- [Your objective]: From the data below, copy out every line in which the word "языками" occurs.

Available records below:

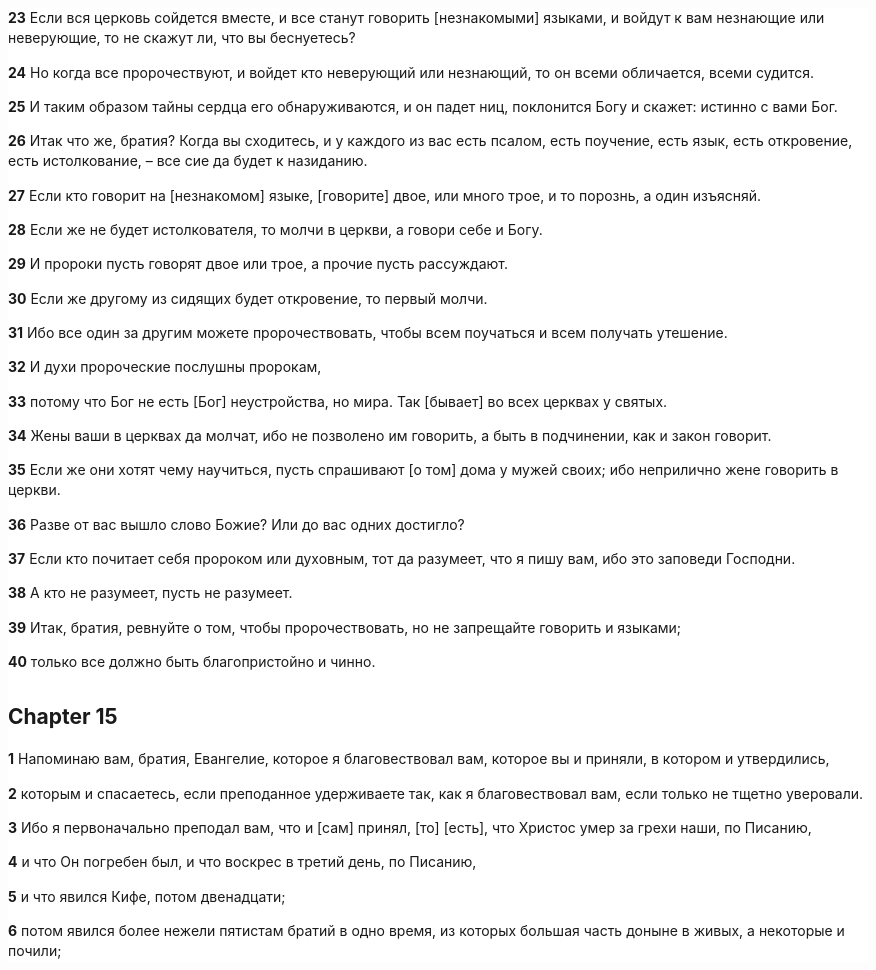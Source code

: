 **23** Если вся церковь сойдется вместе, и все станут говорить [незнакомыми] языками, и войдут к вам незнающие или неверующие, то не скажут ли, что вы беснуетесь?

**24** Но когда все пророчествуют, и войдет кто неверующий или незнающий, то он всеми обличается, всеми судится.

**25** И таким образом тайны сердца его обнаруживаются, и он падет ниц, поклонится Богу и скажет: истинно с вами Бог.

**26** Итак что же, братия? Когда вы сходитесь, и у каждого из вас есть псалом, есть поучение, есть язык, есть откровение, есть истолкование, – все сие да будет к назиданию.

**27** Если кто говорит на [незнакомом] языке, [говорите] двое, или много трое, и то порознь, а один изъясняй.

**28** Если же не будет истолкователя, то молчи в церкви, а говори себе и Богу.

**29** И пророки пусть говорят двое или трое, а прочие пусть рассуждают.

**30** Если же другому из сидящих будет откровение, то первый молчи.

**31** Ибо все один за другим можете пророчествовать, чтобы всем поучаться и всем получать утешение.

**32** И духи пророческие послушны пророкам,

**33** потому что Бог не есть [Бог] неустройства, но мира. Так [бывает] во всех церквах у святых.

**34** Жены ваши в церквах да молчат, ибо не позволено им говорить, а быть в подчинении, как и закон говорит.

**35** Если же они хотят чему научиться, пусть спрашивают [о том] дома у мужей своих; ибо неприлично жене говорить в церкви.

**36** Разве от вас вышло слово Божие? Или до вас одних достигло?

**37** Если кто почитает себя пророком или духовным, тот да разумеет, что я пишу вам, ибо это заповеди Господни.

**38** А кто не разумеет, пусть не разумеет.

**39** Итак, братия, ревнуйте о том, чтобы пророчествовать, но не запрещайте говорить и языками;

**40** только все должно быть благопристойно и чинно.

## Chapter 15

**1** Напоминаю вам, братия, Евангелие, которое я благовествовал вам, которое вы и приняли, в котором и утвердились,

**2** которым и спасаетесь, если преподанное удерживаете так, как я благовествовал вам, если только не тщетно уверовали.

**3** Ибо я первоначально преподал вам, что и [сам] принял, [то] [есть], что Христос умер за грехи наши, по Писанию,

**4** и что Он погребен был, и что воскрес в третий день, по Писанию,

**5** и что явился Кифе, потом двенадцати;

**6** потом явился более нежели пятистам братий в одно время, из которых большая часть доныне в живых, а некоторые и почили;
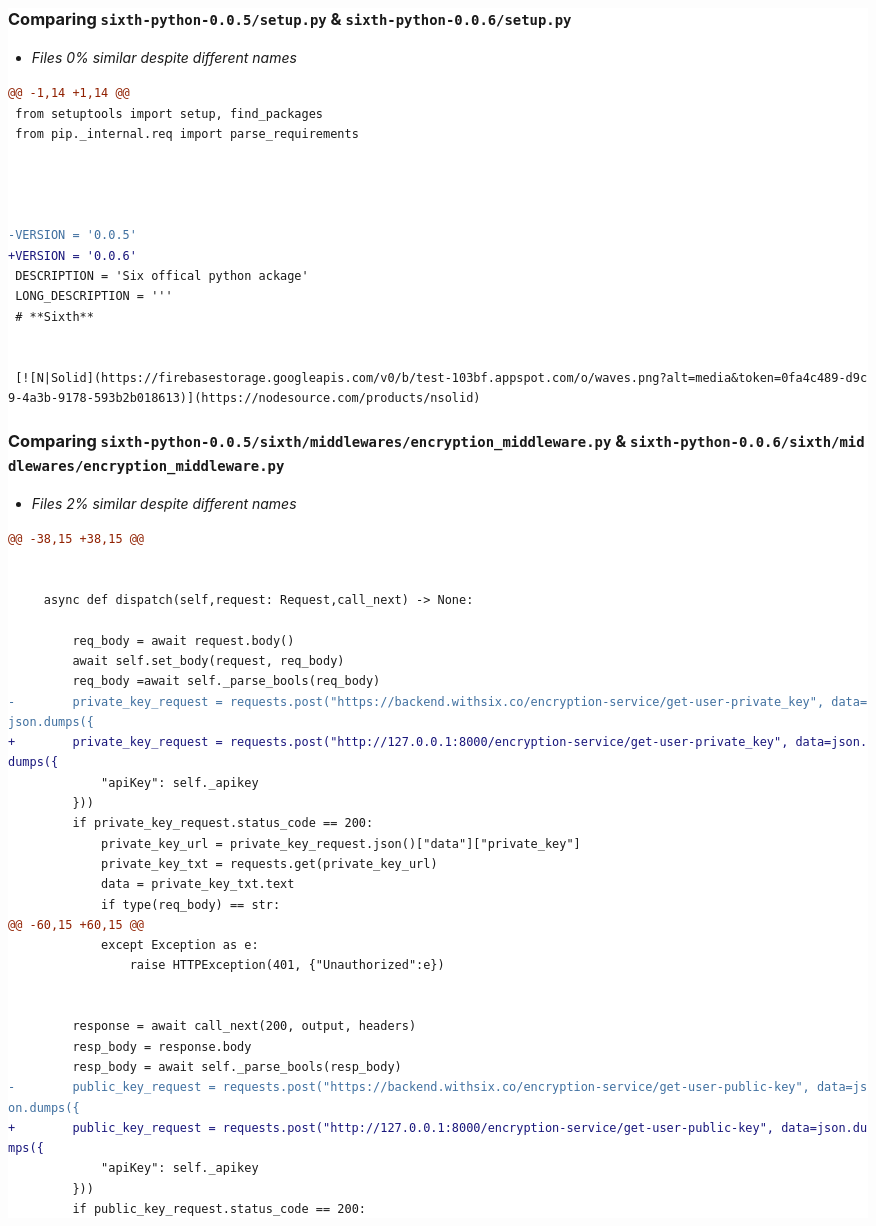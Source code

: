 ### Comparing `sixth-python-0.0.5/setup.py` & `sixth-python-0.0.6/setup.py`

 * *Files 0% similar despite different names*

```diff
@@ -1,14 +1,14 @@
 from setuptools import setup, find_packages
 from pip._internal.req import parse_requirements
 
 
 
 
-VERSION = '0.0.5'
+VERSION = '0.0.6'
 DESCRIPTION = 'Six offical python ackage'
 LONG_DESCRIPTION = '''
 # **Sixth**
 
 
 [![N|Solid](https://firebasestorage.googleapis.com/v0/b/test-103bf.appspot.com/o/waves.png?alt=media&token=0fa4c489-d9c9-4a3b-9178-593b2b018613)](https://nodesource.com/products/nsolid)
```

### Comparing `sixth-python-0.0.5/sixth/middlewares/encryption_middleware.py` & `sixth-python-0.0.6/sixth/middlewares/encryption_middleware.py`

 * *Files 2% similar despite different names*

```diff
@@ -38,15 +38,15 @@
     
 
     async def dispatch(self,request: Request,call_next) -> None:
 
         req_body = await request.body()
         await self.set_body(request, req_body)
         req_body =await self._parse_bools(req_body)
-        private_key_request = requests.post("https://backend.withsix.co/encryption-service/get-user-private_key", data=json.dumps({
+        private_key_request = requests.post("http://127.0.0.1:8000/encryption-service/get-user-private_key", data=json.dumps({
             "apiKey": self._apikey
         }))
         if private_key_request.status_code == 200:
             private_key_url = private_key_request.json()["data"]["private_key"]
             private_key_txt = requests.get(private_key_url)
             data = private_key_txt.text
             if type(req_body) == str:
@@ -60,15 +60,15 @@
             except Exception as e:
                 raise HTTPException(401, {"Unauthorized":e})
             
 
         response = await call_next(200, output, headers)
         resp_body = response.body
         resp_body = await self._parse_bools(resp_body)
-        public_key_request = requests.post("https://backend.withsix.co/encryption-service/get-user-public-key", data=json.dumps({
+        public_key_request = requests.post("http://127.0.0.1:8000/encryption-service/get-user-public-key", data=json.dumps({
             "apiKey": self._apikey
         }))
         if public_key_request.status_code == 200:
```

End of Available records.
Available records below:

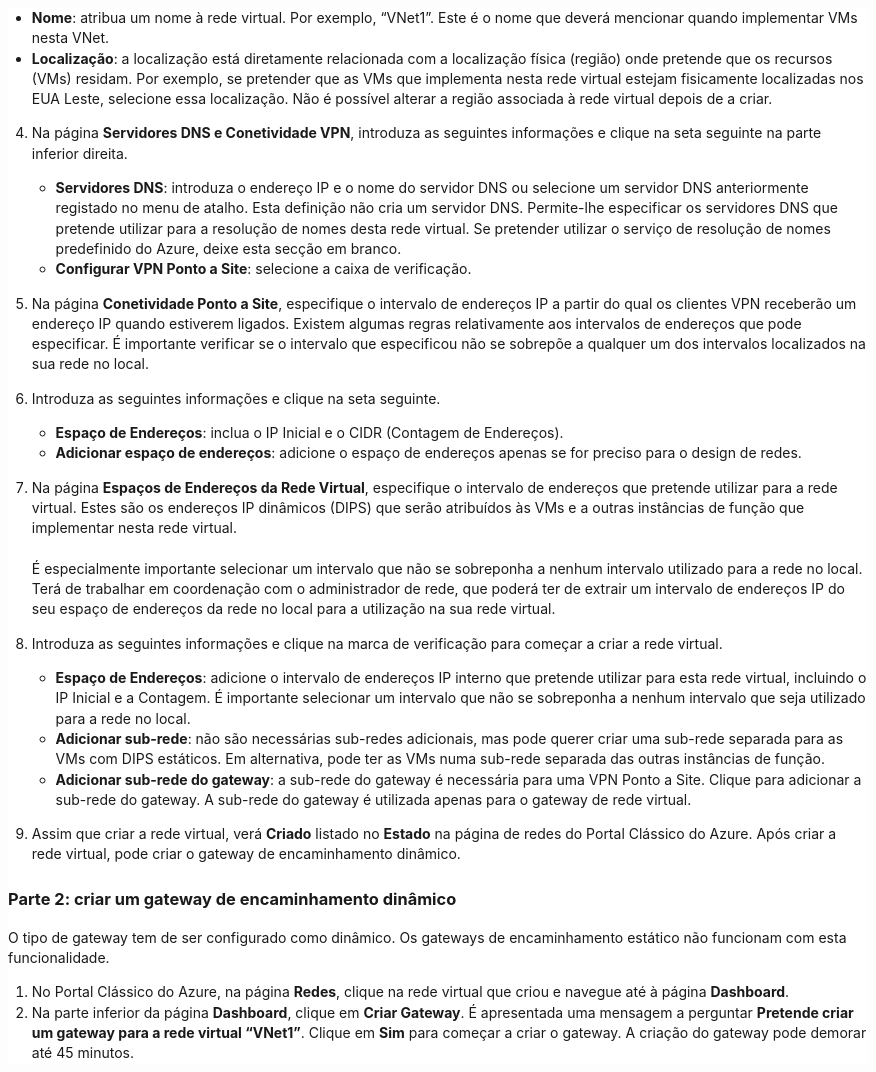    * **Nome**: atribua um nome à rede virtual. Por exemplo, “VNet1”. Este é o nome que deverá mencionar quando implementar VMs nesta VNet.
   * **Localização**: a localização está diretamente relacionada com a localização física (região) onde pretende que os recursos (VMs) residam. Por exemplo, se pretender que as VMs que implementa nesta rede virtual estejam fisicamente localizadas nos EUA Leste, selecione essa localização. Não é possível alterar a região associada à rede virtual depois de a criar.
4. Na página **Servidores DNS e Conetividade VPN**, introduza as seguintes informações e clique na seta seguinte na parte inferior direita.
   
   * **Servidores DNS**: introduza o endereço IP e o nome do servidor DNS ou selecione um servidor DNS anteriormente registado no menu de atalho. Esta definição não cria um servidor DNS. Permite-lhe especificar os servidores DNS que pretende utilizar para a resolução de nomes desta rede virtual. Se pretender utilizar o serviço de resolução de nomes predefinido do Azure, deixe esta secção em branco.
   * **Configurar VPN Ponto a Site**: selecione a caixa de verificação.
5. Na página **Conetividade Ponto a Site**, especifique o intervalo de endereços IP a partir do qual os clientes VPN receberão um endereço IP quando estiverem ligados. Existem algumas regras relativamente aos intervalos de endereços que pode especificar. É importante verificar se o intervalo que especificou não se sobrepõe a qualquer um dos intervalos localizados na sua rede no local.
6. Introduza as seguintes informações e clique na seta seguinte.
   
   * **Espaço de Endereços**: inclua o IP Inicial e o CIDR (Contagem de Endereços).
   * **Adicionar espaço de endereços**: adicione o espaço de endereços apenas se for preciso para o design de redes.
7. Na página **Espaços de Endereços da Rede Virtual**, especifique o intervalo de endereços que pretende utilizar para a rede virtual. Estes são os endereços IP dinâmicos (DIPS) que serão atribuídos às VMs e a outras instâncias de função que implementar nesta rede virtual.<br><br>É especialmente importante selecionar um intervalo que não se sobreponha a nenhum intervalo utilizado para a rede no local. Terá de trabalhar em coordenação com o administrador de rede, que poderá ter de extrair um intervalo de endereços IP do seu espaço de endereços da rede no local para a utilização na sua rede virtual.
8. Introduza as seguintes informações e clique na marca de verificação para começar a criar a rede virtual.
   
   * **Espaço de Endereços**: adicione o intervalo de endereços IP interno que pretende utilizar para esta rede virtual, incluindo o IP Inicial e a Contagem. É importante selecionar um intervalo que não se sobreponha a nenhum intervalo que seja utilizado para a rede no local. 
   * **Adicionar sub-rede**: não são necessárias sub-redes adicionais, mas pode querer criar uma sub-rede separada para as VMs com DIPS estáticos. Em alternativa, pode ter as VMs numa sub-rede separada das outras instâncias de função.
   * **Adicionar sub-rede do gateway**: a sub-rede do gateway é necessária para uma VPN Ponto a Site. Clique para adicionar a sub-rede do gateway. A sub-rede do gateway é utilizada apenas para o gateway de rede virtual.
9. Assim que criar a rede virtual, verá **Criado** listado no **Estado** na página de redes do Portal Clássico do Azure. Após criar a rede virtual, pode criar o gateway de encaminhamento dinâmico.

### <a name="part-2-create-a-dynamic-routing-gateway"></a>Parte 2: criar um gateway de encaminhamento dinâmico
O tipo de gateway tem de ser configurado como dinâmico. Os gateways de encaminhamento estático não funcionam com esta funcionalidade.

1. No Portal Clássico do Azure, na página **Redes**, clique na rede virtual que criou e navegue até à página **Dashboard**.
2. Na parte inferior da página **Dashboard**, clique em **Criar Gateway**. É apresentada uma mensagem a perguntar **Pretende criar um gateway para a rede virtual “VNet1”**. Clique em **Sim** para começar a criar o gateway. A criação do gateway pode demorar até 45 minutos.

End of Available records.

- [Answer to the problem]:
: **23** Если вся церковь сойдется вместе, и все станут говорить [незнакомыми] языками, и войдут к вам незнающие или неверующие, то не скажут ли, что вы беснуетесь?
**39** Итак, братия, ревнуйте о том, чтобы пророчествовать, но не запрещайте говорить и языками;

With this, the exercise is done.